(Bloomberg) -- President Xi Jinping’s two-hour address to the party congress on Sunday left traders poring over the nuance of each phrase as China’s leader ranged from Taiwan to semiconductors, pollution, housing and the coronavirus. 

Those expecting a shift away from the Covid Zero policy that has weighed on the economy were disappointed, but there were strong comments in specific areas, such as technology, the environment and national security, that could indicate support in some market sectors. Overall though, Xi did little to lift the gloom that has encompassed China’s markets in the lead-up to the five-yearly leadership meeting. 

“In the short term, it seems that there will not be any change in the direction of Covid Zero policy, which will drag on market sentiment,” said Shen Meng, a director at investment bank Chanson & Co. in Beijing.

Market watchers were looking especially for indications of support for the nation’s troubled property industry and the technology sector, which recently came under assault from the US.

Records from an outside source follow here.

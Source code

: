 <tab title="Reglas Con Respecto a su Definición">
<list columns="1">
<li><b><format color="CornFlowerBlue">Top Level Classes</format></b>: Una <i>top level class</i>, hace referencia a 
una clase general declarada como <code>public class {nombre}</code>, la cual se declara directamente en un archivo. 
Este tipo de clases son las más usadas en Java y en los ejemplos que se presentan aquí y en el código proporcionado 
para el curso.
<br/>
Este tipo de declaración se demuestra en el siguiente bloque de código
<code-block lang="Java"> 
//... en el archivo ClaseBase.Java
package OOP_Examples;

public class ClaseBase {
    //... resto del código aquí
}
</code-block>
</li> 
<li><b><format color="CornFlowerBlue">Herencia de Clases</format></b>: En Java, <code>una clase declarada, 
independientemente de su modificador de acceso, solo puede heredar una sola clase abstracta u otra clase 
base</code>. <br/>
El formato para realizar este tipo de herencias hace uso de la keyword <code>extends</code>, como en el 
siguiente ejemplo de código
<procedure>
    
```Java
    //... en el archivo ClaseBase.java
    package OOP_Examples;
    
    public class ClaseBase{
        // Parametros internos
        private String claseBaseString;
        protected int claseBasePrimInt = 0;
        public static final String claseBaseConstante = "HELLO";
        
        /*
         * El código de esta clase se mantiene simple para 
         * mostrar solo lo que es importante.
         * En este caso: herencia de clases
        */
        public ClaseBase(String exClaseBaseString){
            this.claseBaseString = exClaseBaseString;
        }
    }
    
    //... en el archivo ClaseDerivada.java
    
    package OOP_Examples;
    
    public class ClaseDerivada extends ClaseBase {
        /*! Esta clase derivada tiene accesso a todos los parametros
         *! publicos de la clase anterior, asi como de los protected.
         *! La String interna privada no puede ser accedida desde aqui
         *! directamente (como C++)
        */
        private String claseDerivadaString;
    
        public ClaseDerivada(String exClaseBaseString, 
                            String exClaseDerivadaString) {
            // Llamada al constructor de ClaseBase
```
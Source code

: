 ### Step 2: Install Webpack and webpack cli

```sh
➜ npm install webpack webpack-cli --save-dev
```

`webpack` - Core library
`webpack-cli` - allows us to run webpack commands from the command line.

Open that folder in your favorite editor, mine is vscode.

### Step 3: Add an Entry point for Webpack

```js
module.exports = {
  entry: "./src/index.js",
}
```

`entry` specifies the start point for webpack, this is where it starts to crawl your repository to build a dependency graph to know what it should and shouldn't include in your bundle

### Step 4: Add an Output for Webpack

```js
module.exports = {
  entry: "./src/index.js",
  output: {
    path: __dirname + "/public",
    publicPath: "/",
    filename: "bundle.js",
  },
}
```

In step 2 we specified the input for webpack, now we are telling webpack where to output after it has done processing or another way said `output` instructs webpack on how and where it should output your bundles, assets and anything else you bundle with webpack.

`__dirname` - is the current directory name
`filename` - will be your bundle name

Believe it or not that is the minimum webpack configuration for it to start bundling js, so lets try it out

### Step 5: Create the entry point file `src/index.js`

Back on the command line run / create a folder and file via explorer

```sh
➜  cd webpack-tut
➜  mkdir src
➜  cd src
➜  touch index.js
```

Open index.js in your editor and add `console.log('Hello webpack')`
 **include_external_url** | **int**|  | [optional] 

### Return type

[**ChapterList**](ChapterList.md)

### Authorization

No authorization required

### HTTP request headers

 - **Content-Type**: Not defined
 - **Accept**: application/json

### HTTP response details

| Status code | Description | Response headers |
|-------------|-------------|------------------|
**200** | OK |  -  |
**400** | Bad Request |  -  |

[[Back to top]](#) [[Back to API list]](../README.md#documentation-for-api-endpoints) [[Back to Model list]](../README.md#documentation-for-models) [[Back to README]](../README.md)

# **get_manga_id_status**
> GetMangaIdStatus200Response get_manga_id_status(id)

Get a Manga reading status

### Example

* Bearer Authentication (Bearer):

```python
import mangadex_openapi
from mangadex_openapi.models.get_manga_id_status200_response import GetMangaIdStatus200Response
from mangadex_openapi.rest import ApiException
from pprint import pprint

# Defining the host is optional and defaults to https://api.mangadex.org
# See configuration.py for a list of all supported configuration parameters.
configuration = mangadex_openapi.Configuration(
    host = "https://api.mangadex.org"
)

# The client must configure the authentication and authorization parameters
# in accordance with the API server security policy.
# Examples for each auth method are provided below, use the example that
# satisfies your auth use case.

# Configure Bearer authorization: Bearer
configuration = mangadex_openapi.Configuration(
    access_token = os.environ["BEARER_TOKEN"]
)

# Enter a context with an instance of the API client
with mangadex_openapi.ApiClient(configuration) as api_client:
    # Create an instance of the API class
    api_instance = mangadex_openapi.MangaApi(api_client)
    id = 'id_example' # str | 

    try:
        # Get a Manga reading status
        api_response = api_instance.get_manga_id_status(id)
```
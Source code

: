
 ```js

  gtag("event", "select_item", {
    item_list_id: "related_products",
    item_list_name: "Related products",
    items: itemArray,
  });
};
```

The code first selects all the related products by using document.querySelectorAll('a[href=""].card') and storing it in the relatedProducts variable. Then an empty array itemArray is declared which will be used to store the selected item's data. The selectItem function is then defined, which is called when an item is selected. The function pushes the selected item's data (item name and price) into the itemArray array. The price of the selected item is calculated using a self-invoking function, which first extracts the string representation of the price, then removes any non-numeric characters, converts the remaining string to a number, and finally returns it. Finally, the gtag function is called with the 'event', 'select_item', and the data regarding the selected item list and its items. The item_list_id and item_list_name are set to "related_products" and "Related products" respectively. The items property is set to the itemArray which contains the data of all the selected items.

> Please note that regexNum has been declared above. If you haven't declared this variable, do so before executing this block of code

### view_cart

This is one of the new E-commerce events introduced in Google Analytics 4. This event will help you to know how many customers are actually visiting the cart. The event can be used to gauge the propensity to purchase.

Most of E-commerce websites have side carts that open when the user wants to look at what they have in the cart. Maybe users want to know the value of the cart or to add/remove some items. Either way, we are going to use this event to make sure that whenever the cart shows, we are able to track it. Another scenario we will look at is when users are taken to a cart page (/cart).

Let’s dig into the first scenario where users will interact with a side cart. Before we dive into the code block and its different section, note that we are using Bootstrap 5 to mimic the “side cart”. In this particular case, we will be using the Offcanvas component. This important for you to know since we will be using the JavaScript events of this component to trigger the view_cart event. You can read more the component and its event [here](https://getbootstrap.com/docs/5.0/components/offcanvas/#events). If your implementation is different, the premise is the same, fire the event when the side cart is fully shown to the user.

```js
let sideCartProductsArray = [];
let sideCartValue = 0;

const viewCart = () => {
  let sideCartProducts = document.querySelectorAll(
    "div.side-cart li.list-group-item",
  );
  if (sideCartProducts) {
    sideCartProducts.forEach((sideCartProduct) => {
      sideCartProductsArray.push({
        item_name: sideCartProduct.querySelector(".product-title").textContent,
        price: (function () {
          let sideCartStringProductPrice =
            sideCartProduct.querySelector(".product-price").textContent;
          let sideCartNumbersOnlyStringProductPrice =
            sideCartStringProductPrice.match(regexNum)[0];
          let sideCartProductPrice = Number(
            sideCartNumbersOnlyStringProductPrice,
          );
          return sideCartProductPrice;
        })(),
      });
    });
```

Earlier this month, the US Commerce Department unveiled sweeping regulations that limit the sale of semiconductors and chip-making equipment to Chinese customers, striking at the foundation of Xi’s efforts to build a domestic chip industry. Xi hit back in the speech on Sunday, promising to “resolutely win the battle in key core technologies,” and investors could be trading on expectations that more supportive policies will come.

“There was a lot of emphasis on technology and innovation,” said Peiqian Liu, chief China economist at Natwest Markets. “Which means the focus will likely shift away from just lowering financial risks and reducing debt growth to pouring more resources into development of high tech.”

Saber-rattling between the US and China over security issues such as Taiwan could also heighten interest across a number of industries after Xi emphasized the need for self reliance. 

“National security is key,” said Hong Hao, partner and chief economist at Grow Investment Group. “This is why last week the ChiNext had a strong bounce. The market believes more investments will be poured in.” 

Missing Slogan

A glimmer of light was offered to the pummeled property sector, which has suffered a yearlong crisis, not so much by what Xi said as what he didn’t say. Absent from his address was the slogan of “housing is for living, not for speculation,” spurring hopes of further easing of pain for developers. Still, the slogan later reappeared in the state media’s full transcript, indicating the difficulty in reading the tea leaves when it comes to Party gatherings. 

“This slogan, along with the crackdown on real estate sector, may not be the party’s focus in the near-term,” said Ting Meng, senior Asia credit strategist at ANZ Bank China Co. “There may be continued policy support to boost home sales, although it’s unlikely for authorities to aid private developers’ debt directly or rein in defaults.”

Green Debt

The environment, a long-time passion for Xi, also garnered strong rhetoric, though how his reaffirmed support for cutting emissions will play out on the nation’s murky green bond market is unclear.

“The commitment to tech and green sectors looks strong, meaning these sectors are the rare darlings with favorable government policies,” said Gary Ng, senior economist at Natixis. 

The Shanghai Composite Index lost more than 5% over the past month, its worst pre-Congress showing since the gauge’s inception in 1991. The yuan is down more than 10% this year against the dollar, heading for the worst annual performance since 1994. China’s dollar-denominated junk bonds have plunged to near record lows as a property crisis expanded.

Investors including Chanson’s Shen point out that the speech to congress tends to give the broade strokes of party direction and many traders will be looking for more detailed signals to help fill in the detail over the coming weeks. 

Covid Zero “will still be the biggest drag for market sentiment and economic growth, but it is possible to see a softer stance on properties, at least in the short run,” said Ng. “The market may be excited only about certain sectors due to the limited changes in the overall tone and the growth prospect. But the biggest worry is whether the tightened grip of the state will affect the business opportunities in China, further amplifying the polarization between state-owned and private firms.”